■ EXERCISE ■
From the entries below, extract every line that includes the word "triangulation".

[Stored data]
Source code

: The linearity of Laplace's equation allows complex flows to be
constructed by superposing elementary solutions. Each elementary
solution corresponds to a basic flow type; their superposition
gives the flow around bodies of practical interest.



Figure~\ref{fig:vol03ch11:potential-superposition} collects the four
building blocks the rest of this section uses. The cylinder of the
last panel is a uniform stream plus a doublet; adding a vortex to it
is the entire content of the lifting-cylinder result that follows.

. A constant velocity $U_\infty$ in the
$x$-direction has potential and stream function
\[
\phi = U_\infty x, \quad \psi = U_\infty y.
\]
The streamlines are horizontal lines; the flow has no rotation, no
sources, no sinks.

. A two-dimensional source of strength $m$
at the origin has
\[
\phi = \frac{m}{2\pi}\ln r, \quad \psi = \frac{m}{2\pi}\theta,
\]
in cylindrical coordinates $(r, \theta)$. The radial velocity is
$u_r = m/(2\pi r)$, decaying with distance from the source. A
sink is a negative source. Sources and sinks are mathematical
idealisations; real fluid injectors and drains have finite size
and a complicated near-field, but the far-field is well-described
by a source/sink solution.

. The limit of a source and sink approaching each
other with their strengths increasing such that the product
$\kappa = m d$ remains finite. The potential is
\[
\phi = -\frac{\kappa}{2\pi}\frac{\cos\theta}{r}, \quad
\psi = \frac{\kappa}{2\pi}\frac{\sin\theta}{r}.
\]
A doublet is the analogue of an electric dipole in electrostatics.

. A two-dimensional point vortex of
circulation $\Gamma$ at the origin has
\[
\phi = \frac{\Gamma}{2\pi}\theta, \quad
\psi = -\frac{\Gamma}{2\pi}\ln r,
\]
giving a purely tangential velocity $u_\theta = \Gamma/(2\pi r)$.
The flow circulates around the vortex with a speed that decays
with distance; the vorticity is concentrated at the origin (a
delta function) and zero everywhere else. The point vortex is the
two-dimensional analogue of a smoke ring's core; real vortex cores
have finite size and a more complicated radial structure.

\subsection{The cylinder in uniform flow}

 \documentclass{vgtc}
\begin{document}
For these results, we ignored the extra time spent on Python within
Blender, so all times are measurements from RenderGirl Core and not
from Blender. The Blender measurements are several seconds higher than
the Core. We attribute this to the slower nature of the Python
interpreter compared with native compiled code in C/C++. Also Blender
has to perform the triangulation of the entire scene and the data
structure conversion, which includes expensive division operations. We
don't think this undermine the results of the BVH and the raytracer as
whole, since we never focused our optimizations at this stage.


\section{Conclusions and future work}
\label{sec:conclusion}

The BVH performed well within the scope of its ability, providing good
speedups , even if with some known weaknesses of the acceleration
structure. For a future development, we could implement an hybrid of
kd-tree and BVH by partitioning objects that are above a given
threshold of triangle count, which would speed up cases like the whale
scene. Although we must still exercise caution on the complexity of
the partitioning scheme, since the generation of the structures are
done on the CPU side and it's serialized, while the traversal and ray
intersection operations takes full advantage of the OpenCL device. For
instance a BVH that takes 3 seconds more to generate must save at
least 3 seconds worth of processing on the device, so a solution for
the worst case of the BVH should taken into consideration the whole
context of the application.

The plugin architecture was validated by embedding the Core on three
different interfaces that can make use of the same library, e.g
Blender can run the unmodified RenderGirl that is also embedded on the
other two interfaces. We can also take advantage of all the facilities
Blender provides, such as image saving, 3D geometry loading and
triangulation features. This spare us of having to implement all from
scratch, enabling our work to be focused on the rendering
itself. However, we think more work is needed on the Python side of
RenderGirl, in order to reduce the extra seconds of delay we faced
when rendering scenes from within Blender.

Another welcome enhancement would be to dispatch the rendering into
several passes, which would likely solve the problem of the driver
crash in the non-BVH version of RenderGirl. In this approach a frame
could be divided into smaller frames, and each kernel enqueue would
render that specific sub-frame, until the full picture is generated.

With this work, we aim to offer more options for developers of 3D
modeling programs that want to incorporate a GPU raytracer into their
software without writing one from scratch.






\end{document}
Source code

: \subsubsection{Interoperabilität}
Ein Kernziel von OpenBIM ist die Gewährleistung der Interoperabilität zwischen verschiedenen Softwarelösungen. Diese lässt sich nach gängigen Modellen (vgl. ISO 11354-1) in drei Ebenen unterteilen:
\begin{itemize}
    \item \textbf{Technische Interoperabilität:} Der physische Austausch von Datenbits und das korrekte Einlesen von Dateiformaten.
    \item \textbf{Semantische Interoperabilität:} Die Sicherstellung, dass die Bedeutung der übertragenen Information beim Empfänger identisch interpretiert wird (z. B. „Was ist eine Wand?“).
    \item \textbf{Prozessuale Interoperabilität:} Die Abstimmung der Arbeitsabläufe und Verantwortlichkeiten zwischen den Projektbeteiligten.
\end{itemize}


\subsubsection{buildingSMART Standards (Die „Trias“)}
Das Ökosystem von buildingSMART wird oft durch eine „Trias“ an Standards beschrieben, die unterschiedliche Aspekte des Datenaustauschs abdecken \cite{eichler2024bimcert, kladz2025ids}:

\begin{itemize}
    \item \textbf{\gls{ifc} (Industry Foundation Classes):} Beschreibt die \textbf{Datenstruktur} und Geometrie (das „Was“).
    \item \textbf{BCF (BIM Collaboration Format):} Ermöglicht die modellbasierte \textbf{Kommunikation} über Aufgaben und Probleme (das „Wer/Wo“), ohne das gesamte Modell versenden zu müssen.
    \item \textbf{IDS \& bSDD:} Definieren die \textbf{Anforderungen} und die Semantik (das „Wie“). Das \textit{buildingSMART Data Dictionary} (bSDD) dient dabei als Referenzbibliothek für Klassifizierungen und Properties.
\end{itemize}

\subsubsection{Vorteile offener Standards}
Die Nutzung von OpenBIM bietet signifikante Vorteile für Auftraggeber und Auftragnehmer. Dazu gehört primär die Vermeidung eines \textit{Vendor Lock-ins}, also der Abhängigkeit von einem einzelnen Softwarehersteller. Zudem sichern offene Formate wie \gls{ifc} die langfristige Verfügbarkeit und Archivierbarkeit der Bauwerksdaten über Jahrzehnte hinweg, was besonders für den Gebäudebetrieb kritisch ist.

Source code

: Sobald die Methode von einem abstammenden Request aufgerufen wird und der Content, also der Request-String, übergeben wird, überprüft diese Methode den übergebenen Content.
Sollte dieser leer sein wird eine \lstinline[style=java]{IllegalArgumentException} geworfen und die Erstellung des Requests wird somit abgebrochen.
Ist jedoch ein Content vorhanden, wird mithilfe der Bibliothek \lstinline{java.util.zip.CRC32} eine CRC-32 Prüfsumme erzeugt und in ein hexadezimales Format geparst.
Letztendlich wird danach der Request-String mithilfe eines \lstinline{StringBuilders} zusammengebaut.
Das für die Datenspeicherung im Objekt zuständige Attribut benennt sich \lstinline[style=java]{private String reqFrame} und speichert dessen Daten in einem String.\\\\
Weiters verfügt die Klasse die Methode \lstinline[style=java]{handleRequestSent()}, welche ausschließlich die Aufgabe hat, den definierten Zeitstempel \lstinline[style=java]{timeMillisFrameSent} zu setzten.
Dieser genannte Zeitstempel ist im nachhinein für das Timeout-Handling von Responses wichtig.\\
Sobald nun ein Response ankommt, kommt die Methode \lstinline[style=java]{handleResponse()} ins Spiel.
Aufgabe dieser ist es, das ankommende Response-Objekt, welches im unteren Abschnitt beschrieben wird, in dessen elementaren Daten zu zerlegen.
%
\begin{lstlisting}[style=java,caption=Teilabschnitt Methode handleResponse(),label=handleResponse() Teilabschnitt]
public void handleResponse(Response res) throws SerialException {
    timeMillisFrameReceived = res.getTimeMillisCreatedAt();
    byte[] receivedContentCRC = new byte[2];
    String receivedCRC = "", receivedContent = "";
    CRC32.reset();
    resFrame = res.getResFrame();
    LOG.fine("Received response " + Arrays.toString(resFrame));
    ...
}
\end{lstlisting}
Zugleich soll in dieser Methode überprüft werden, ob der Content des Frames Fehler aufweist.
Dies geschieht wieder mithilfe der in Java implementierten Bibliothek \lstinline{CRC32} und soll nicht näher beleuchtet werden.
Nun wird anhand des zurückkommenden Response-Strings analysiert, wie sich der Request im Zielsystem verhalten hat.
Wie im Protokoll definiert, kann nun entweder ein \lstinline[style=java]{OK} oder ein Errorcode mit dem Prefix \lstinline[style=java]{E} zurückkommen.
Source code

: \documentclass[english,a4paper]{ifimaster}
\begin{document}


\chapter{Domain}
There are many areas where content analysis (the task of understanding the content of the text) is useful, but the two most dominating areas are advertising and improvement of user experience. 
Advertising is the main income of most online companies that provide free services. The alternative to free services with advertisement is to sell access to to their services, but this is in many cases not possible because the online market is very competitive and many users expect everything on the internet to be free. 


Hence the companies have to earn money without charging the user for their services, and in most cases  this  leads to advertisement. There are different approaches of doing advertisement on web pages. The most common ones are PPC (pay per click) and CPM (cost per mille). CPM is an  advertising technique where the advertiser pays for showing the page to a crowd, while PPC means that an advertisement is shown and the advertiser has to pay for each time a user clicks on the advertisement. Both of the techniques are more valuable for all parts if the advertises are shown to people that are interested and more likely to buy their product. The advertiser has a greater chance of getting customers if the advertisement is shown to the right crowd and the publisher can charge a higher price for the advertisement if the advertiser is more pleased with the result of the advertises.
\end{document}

■ ANSWER ■
has to perform the triangulation of the entire scene and the data
triangulation features. This spare us of having to implement all from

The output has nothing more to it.